Input of the embroidering data to the micom COM1 will be explained with reference to FIG. 4. In the patterns in FIG. 4, distances between B-C, D-E, and E-F are continuous patterns independent of each other, and spaces between C-D, and E-F are disconnected parts.

In inputting the co-ordinate of each point of the patterns to the temporary memory RAM1, a continuous signal including each point is nonsense. Since it should inconvenient that the embroidering frame 29 (FIG. 9) is move independently of rotation of an upper shaft of the sewing machine during automatic operation by the embroidering apparatus 20 (FIG. 9), said signal is required to be a discontinuous signal which is divided by pulses that are synchronous with rotation of the upper shaft during automatic embroidering operation.

The co-ordinate switch SW1 successively addresses in the plotting order the co-ordinates at the desired positions in the pattern on the co-ordinate analyzing panel 5, in order to divide the co-ordinate signal 8 (a discontinuous signal) upper shaft synchronous pulses for giving an input to the temporary memory RAM1 of the microm COM1, and the co-ordinate signal 8 successively plotted by the co-ordinate switch is synchronized with the sewing machine by the upper shaft synchronous pulse during embroidering after said coordinate is given to and stored in the embroidering apparatus 20, and controls driving of the embroidering frame 29 for each one of the stitches of the sewing machine.

The control signal SW2 is for giving the control signal together with the co-ordinate signal 8 to the temporary memory RAM1 of the micom COM1 by joint use of the co-ordinate switch SW1 at a final co-ordinate of the continuous pattern, which final co-ordinate will be an initial co-ordinate of a disconnected part of the pattern. The control signal stops the sewing machine at the initial co-ordinate of the disconnected part of the pattern, and moves only the embroidering frame 29 to the initial co-ordinate of a next continous part of the pattern, stops the embroidering frame, and finally releases an operating part 41 of a controller CONT (FIG. 9). Unless this operating part is pushed once again, the sewing machine and the embroidering frame are not moved.

Thus, the sewing machine is not driven at the disconnected part of the pattern and the embroidering frame is only moved while the needle bar is held at its upper dead point. It is dangerous if the sewing machine is re-rotated after moving the embroidering frame 29 and starts to stitch the pattern, causing time for exchanging the thread to be lost.

Accordingly, in the present embodiment, the sewing machine is stopped only after the embroidering frame 29 is moved to the initial co-ordinates of a following continuous part of the pattern in accordance with the order from the micom COM2 (FIG. 11) of the embroidering apparatus 20, based on the control signal 9 by the control switch SW2. At said initial co-ordinates, a flip-flop 47 of the embroidering apparatus 20 is controlled by the micom COM2 based on said control signal. Unless controller operating part 41 (serving as a switch of an embroidering speed control circuit 48 of an embroidering control circuit 24) is released and pushed again, the embroidering speed control circuit 48 is not activated and the embroidering frame 29 is accordingly not driven.

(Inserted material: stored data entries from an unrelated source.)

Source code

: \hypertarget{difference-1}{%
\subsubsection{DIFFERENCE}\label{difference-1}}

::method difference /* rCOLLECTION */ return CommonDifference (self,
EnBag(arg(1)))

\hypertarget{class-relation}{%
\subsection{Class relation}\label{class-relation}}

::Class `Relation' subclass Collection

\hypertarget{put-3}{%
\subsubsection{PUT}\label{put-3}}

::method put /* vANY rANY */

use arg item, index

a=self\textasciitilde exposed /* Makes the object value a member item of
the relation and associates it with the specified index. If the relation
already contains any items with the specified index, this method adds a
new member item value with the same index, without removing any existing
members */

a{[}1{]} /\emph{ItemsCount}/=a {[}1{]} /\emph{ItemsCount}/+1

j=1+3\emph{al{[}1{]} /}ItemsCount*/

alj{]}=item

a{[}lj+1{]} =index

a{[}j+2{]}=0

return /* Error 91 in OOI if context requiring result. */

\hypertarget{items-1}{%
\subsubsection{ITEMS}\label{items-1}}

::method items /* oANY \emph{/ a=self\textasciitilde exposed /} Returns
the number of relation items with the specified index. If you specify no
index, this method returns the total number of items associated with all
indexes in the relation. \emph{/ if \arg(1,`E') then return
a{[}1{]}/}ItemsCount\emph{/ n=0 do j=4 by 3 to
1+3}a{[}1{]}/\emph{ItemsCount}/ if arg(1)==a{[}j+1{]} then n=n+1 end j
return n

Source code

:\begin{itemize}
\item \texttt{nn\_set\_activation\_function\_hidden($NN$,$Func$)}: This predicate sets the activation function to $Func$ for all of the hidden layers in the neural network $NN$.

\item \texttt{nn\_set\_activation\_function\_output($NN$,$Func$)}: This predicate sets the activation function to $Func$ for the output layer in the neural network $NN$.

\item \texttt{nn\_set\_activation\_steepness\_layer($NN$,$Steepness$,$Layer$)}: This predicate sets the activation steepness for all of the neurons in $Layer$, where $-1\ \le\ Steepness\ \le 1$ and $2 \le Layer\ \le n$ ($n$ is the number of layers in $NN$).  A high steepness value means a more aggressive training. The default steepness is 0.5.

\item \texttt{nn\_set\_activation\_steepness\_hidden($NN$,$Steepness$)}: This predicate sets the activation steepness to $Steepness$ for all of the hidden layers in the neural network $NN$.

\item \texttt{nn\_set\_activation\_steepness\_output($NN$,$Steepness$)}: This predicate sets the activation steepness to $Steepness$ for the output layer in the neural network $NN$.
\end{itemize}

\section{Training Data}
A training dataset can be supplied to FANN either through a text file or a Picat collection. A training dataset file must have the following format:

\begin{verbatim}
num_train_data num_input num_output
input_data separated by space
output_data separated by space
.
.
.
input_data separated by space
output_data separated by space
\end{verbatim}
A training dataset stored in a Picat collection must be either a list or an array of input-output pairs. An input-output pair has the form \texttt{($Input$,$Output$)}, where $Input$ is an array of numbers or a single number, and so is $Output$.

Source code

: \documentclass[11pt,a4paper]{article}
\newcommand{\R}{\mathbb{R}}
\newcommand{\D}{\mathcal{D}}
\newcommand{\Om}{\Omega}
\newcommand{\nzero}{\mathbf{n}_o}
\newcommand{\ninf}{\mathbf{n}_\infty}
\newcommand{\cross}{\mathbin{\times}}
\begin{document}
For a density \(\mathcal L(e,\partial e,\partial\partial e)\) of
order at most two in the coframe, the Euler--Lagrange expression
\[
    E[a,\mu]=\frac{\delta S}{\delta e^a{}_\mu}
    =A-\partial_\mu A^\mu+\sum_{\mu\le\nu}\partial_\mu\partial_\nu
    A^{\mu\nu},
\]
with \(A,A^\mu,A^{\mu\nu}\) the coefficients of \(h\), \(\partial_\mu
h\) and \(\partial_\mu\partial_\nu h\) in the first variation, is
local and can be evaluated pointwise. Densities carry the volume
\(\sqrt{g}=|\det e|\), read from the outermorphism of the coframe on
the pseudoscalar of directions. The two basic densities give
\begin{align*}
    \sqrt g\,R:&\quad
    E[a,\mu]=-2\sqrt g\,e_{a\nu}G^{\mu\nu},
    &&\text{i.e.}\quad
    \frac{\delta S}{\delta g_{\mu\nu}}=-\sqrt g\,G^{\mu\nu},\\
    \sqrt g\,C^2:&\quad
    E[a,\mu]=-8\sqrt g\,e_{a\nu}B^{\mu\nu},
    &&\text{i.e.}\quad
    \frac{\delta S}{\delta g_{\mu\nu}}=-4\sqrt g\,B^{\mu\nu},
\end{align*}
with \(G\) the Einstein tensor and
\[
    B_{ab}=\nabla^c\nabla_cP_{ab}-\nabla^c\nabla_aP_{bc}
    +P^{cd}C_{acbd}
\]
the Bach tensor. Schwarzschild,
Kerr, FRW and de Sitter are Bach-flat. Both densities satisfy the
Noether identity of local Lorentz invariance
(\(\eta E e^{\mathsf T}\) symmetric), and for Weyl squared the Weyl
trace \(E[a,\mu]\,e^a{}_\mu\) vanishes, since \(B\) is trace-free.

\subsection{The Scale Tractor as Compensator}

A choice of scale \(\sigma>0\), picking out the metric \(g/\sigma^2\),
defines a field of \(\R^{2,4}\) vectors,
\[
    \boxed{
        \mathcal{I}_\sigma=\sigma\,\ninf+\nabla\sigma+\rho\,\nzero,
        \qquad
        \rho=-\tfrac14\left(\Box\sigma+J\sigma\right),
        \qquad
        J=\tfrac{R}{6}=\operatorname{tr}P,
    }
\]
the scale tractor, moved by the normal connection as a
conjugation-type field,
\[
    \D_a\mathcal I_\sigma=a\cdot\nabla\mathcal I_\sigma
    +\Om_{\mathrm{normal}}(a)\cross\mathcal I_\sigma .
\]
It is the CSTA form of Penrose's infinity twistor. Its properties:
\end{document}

It is of course possible to give the co-ordinate signal thereto for each stitch in a pattern, but This will require much labor for patterns that require many stitches. A pattern viewed in FIG. 6 is made by plotting in detail the pattern in FIG. 5 per each of the stitches and giving manually swinging amplitude to the sewing machine. For fabricating such a pattern, it is necessary that rough and close stitches are plotted as uniformly as possible, since inconvenience will occur if the distance between the adjacent disconnected co-ordinates distinguishable by the co-ordinate analysis panel 5 is rough with respect to the distance between the co-ordinates between the plots.

Therefore, in the present embodiment such a process is also provided which plots, as a co-ordinate signal, a co-ordinate per each 16 stitches for giving it to the input apparatus. For example, with respect to the pattern shown in FIG. 5, the distance between G-H is properly divided into No. 1-No. 15 plots as viewed, and the input is given thereto in each plot while pushing the co-ordinate switch SW1.

Thus in the automatic embroidering operation controlled by means of the magnetic tape containing the co-ordinate signal by the plot point, the micom COM2 of the embroidering apparatus 20 (having received this signal) interpolates between No. 1-No. 2 and No. 2-No. 3, and between the plot co-ordinates, and carries out a calculation for n-divisions respectively in order to control driving of the embroidering frame 29 as forming the stitches which advances by 1/n between the respective co-ordinates. In this regard, this embodiment employs n=16.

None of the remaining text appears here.